▸ **DATA SECTION**:
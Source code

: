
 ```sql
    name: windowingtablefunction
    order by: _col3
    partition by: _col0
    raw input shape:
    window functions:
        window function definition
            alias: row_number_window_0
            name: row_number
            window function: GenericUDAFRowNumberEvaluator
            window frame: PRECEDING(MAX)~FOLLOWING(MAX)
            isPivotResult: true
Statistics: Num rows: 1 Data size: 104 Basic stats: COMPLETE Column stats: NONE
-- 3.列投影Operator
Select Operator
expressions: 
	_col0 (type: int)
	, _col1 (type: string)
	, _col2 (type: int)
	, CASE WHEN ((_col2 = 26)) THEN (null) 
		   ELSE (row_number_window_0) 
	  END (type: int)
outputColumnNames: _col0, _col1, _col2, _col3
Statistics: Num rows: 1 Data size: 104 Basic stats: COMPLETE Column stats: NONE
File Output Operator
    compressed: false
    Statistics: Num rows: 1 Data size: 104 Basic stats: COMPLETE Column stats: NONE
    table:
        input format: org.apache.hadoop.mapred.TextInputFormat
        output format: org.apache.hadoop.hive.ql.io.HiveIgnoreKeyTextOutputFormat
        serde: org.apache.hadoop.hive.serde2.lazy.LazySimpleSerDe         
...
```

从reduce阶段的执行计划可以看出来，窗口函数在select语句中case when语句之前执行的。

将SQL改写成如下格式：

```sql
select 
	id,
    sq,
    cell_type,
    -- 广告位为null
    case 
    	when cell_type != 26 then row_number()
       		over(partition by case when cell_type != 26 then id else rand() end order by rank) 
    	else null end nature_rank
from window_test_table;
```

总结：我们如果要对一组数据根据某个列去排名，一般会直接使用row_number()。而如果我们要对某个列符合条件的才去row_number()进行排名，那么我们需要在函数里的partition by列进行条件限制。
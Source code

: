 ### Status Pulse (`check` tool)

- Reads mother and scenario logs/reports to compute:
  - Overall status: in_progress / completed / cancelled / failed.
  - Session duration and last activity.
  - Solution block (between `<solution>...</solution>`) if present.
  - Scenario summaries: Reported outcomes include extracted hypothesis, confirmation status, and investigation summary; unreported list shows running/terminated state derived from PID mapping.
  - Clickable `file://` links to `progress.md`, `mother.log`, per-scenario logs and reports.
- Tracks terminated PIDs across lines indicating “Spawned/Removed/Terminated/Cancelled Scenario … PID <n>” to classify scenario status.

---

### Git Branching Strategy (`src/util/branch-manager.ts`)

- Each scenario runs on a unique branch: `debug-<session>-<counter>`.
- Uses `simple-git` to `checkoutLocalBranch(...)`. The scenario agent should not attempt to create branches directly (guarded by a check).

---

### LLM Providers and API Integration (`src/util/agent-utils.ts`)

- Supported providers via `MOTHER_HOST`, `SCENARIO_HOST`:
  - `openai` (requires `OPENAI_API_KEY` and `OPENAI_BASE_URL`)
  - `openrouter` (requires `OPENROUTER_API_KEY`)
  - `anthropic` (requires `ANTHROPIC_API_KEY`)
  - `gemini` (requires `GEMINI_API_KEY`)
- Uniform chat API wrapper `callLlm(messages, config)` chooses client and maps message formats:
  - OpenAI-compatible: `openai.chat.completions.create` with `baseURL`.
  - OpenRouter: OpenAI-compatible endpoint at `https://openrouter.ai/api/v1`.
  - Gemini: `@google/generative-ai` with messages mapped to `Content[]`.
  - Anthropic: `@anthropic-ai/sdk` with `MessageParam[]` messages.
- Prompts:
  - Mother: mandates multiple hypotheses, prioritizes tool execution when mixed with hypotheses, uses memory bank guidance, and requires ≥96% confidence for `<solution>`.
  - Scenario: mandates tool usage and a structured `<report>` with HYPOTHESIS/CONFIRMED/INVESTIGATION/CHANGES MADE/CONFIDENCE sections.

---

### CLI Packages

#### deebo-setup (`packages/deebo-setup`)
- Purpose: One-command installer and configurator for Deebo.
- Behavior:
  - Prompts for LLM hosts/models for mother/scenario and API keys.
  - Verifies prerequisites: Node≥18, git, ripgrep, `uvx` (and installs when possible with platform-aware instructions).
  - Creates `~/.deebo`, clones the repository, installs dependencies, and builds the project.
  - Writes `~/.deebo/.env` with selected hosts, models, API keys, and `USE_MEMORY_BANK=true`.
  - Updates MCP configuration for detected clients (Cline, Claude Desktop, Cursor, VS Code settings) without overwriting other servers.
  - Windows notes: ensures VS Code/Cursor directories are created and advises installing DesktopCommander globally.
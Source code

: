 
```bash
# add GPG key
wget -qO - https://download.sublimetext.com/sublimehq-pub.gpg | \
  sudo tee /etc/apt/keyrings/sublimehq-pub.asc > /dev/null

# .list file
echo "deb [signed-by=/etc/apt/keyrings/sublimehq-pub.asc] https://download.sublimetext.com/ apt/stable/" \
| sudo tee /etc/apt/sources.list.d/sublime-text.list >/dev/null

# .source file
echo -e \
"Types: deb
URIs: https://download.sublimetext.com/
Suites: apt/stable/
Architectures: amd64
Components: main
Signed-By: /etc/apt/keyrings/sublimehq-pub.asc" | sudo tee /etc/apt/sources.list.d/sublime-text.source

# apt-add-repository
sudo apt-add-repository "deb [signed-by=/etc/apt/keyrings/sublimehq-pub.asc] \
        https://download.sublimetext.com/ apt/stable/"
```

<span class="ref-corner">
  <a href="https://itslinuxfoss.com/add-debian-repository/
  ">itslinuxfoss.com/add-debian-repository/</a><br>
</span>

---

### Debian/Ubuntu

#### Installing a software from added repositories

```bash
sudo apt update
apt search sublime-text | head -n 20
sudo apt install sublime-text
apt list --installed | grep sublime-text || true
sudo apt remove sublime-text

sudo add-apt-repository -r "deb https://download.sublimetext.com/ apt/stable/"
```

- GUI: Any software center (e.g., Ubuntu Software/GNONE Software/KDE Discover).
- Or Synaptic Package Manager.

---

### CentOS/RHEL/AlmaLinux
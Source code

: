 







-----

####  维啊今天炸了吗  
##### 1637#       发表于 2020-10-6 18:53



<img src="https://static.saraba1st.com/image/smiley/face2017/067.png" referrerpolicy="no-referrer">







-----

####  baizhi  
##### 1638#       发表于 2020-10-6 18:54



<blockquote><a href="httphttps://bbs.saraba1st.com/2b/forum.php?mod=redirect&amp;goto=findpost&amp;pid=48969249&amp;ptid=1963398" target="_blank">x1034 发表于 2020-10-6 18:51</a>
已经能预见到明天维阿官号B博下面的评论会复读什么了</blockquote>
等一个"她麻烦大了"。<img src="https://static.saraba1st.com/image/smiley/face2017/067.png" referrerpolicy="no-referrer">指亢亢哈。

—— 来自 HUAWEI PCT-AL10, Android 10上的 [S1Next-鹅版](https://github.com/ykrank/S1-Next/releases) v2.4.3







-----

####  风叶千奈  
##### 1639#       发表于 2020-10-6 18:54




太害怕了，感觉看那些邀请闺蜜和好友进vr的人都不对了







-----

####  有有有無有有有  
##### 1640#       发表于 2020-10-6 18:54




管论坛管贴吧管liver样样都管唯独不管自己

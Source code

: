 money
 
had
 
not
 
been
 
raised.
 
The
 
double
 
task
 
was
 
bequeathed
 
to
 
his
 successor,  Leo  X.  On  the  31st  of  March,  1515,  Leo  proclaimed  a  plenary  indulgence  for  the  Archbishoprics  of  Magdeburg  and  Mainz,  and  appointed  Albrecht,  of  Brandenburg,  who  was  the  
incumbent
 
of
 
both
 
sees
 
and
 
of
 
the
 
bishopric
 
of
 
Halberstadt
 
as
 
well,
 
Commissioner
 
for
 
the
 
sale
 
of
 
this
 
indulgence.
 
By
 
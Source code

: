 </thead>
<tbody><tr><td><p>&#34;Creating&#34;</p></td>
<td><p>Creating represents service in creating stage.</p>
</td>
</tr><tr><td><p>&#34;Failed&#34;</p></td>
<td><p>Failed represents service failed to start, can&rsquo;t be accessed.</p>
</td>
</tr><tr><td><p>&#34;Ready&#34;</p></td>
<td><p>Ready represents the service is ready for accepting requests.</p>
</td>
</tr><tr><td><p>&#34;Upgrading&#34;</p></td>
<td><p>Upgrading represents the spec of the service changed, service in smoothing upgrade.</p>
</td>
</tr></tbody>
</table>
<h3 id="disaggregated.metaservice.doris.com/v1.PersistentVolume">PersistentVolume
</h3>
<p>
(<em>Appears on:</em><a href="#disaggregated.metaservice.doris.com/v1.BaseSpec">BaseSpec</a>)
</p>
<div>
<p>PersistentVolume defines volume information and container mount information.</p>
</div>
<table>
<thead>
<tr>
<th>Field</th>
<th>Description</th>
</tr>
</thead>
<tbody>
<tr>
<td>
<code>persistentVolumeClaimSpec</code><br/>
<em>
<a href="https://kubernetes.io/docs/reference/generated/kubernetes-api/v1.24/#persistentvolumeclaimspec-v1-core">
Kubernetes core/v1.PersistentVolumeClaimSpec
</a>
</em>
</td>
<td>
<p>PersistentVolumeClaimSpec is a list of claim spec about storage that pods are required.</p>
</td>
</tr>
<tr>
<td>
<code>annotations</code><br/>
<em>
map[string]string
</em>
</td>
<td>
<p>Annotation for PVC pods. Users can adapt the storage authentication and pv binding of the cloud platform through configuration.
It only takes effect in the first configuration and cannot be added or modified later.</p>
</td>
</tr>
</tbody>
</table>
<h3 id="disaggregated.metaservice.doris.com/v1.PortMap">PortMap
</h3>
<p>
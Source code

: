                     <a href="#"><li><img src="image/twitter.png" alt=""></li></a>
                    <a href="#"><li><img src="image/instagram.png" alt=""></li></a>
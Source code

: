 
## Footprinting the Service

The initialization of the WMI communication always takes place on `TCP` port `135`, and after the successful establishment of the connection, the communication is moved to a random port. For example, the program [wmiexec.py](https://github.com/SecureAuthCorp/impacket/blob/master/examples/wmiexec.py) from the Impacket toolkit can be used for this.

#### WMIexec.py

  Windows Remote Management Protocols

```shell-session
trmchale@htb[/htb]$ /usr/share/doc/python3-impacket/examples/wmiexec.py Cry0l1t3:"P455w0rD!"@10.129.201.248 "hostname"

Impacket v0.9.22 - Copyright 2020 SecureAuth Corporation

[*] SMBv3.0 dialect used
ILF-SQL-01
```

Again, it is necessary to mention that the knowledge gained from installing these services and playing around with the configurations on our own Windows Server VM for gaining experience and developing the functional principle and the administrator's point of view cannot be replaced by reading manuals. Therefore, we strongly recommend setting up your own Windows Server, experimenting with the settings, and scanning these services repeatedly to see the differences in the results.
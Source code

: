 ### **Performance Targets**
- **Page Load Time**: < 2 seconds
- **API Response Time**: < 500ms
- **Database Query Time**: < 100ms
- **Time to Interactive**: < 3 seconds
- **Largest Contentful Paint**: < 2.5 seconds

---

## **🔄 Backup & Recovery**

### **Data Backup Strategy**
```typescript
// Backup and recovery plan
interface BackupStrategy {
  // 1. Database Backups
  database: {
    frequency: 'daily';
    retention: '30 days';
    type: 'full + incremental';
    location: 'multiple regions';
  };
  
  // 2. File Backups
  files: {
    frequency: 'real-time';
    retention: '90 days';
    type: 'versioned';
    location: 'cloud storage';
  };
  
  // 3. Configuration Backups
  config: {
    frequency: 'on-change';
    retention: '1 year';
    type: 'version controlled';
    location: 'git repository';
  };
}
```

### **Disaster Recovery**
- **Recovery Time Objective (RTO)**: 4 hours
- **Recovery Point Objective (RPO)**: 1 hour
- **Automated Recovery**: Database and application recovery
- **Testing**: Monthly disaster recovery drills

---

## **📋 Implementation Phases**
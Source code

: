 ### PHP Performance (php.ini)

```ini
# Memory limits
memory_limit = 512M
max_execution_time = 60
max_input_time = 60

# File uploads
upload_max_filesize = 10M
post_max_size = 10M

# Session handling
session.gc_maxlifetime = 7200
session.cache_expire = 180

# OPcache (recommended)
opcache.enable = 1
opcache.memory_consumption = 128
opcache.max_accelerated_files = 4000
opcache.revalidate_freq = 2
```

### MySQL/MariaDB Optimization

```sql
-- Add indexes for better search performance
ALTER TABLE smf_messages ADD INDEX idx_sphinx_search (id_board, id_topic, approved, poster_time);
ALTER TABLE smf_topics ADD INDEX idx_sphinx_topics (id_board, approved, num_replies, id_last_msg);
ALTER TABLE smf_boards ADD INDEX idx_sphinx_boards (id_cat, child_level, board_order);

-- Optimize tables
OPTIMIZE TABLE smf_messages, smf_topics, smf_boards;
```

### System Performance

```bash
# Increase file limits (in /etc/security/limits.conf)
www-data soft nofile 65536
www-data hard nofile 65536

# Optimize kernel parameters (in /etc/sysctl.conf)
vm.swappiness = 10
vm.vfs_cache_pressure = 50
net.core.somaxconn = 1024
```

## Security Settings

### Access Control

▸ **EXERCISE DETAILS**:
Only lines that contain "smiley" are needed, so copy each of them from the data.

▸ **RESPONSE BELOW**:
<img src="https://static.saraba1st.com/image/smiley/face2017/067.png" referrerpolicy="no-referrer">
等一个"她麻烦大了"。<img src="https://static.saraba1st.com/image/smiley/face2017/067.png" referrerpolicy="no-referrer">指亢亢哈。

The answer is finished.